Die roten Rosen wirkten auf der feuchten Erde schäbig, vor dem vom Regen dunkelgefärbten Grabstein. Das Bild widerte mich an, Raven widerte mich an. Sie hatte mich zerstört, mich erstochen, erstickt, ertränkt. In all den schlaflosen Nächten, in denen sie das Einzige in meinem Kopf gewesen war, ließ sie mich qualvoll sterben, immer und immer wieder. Dennoch konnte ich es ihr nicht verübeln. Ich verzieh ihr ohne mit der Wimper zu zucken.
Sie war immer unscheinbar gewesen, ihr Leid unter der Vergessenheit begraben. Jeder hatte sie angesehen und geurteilt. Niemand verstand, was in ihr vorging, weshalb sie ihr Schweigen kaum brach.
Ihr war es niemals gut ergangen, es gab lediglich Augenblicke, in denen es ihr gelungen war, ihr Leid zu verdrängen. Sie war einem ständigen Kampf ausgesetzt gewesen, den wir alle nicht hatten sehen können. Ihre schwarze Seele hatte unzählige Risse gehabt, ihre Haut etliche Narben.
Ihre soziale Angststörung und die schwerliegenden Depressionen hatten sie letztendlich umgebracht, ihr das letzte Fünkchen Hoffnung und Leben genommen. Ihre Trauer hatte das Messer geführt, hatte sie wie eine Marionette gesteuert. Sie war verblutet, jämmerlich verblutet. Raven hatte keinen ästhetischen Abschied, nicht ansatzweise.
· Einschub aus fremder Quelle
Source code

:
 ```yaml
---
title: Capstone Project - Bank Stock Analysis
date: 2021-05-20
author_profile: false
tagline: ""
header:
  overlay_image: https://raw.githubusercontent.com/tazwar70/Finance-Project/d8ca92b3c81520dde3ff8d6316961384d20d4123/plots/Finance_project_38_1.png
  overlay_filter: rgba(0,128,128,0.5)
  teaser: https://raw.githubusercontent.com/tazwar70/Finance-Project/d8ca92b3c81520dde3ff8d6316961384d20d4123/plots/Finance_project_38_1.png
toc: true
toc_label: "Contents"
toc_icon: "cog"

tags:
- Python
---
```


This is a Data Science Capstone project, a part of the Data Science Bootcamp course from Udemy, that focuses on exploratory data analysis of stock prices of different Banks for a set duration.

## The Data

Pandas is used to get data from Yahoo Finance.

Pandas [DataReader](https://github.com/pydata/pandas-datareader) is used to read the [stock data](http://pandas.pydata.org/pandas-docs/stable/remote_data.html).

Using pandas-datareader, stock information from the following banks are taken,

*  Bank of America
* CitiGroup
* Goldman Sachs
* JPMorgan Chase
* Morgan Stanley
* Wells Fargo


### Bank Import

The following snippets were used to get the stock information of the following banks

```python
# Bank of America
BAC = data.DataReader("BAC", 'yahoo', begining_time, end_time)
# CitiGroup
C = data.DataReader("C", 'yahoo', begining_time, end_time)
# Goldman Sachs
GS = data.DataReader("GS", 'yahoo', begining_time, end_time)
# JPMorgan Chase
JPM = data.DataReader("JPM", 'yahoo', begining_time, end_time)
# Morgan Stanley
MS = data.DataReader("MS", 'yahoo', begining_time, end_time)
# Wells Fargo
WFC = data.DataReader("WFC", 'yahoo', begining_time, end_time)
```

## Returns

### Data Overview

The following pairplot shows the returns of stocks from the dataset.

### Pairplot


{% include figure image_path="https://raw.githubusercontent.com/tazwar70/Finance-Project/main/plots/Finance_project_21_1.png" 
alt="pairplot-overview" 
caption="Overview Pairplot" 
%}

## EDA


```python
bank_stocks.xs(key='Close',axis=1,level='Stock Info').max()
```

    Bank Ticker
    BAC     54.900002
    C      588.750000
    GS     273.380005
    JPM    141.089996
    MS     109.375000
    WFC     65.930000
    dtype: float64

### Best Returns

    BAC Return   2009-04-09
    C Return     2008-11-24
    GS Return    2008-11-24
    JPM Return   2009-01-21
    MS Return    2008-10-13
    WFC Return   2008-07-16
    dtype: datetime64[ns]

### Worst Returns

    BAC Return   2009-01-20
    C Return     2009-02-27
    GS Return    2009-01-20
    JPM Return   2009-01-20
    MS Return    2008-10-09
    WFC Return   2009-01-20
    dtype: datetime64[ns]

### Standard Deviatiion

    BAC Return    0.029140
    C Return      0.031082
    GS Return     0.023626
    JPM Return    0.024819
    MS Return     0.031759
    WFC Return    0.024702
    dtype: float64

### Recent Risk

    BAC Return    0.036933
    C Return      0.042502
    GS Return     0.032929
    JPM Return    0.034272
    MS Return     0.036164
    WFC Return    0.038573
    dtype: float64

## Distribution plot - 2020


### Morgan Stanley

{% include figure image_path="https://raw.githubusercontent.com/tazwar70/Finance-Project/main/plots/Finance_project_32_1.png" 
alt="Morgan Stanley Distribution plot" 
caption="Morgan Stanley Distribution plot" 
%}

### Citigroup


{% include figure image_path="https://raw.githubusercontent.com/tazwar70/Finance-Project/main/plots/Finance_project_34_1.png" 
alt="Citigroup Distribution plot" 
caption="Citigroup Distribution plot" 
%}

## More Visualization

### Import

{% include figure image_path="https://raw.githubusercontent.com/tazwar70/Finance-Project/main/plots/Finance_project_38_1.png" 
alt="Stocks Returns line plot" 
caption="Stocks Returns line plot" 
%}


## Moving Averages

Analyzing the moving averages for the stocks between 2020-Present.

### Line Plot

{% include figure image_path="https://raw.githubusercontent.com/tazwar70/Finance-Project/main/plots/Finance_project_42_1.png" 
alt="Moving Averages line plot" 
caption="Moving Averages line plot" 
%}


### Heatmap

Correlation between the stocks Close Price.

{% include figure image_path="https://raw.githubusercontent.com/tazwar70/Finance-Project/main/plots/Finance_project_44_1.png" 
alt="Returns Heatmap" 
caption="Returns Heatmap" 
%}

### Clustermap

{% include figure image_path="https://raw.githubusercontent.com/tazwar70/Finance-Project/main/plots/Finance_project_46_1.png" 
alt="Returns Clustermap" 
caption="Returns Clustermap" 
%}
Ich wischte mit dem Ärmel über meine Augen, ließ die Tränen versiegen, jene unmerklich meine Wangen hinuntergeronnen waren. Ich wandte mich vom Grabstein ab, ließ meine Moon zurück.
Meine Füße trugen mich zum naheliegenden Bahnhof. Ich wollte nach Hause, mich in meinen sicheren vier Wänden verkriechen und diese nie wieder verlassen.
Ich hielt in der Bewegung inne, als ich Aidan erblickte. Er sah mich nicht, realisierte sein Umfeld nicht. Er war zu einem gedankenlosen Zombie geworden, eine ruhelos umherwandelnde Seele, fest an die Hülle ihrer Leiche gefesselt.
Reue übermannte mich, stach wie Dornen in mein Herz. Er hatte niemals die Schuld getragen. Er musste leiden, weil ich mit meinem Selbsthass nicht klarkam. Ich war wahrlich grausam, ein Mensch, der viel zu viele Fehler begangen hatte.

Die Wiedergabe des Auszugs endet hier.